Rendered images with source text:
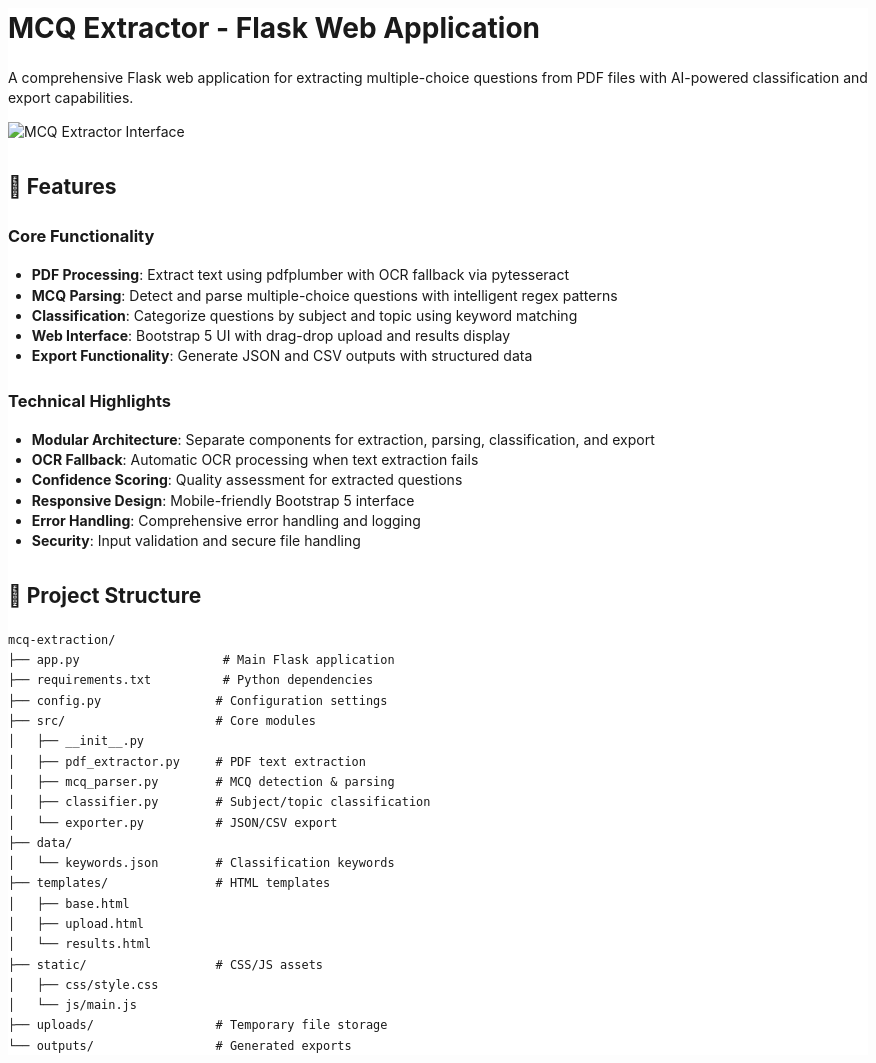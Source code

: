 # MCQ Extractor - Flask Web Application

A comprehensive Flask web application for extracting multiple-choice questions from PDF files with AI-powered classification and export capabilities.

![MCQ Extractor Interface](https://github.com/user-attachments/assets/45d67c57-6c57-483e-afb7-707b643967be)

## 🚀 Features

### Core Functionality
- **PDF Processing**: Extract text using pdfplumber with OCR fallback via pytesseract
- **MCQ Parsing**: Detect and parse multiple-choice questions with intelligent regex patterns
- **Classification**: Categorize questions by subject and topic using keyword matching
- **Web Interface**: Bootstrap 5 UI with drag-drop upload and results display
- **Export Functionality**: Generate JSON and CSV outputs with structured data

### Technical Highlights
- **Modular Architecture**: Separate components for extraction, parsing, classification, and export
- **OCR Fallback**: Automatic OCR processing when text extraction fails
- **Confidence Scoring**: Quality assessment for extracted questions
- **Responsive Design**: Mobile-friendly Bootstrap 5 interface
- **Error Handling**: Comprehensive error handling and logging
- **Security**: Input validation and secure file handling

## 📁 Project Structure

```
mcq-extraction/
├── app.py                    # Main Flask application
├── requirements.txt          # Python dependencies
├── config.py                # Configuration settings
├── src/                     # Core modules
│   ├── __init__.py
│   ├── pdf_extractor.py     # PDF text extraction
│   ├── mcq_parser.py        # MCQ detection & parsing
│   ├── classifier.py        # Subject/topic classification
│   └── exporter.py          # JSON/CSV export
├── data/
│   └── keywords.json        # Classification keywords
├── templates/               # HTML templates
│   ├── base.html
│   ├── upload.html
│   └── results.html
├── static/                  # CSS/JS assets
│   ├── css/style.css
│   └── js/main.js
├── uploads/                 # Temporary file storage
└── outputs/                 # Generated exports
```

About this exercise: Your copy should match every record exactly and contain no pictures.

Answer to the problem:
Source code

: # MCQ Extractor - Flask Web Application

A comprehensive Flask web application for extracting multiple-choice questions from PDF files with AI-powered classification and export capabilities.

![MCQ Extractor Interface](https://github.com/user-attachments/assets/45d67c57-6c57-483e-afb7-707b643967be)

## 🚀 Features

### Core Functionality
- **PDF Processing**: Extract text using pdfplumber with OCR fallback via pytesseract
- **MCQ Parsing**: Detect and parse multiple-choice questions with intelligent regex patterns
- **Classification**: Categorize questions by subject and topic using keyword matching
- **Web Interface**: Bootstrap 5 UI with drag-drop upload and results display
- **Export Functionality**: Generate JSON and CSV outputs with structured data

### Technical Highlights
- **Modular Architecture**: Separate components for extraction, parsing, classification, and export
- **OCR Fallback**: Automatic OCR processing when text extraction fails
- **Confidence Scoring**: Quality assessment for extracted questions
- **Responsive Design**: Mobile-friendly Bootstrap 5 interface
- **Error Handling**: Comprehensive error handling and logging
- **Security**: Input validation and secure file handling

## 📁 Project Structure

```
mcq-extraction/
├── app.py                    # Main Flask application
├── requirements.txt          # Python dependencies
├── config.py                # Configuration settings
├── src/                     # Core modules
│   ├── __init__.py
│   ├── pdf_extractor.py     # PDF text extraction
│   ├── mcq_parser.py        # MCQ detection & parsing
│   ├── classifier.py        # Subject/topic classification
│   └── exporter.py          # JSON/CSV export
├── data/
│   └── keywords.json        # Classification keywords
├── templates/               # HTML templates
│   ├── base.html
│   ├── upload.html
│   └── results.html
├── static/                  # CSS/JS assets
│   ├── css/style.css
│   └── js/main.js
├── uploads/                 # Temporary file storage
└── outputs/                 # Generated exports
```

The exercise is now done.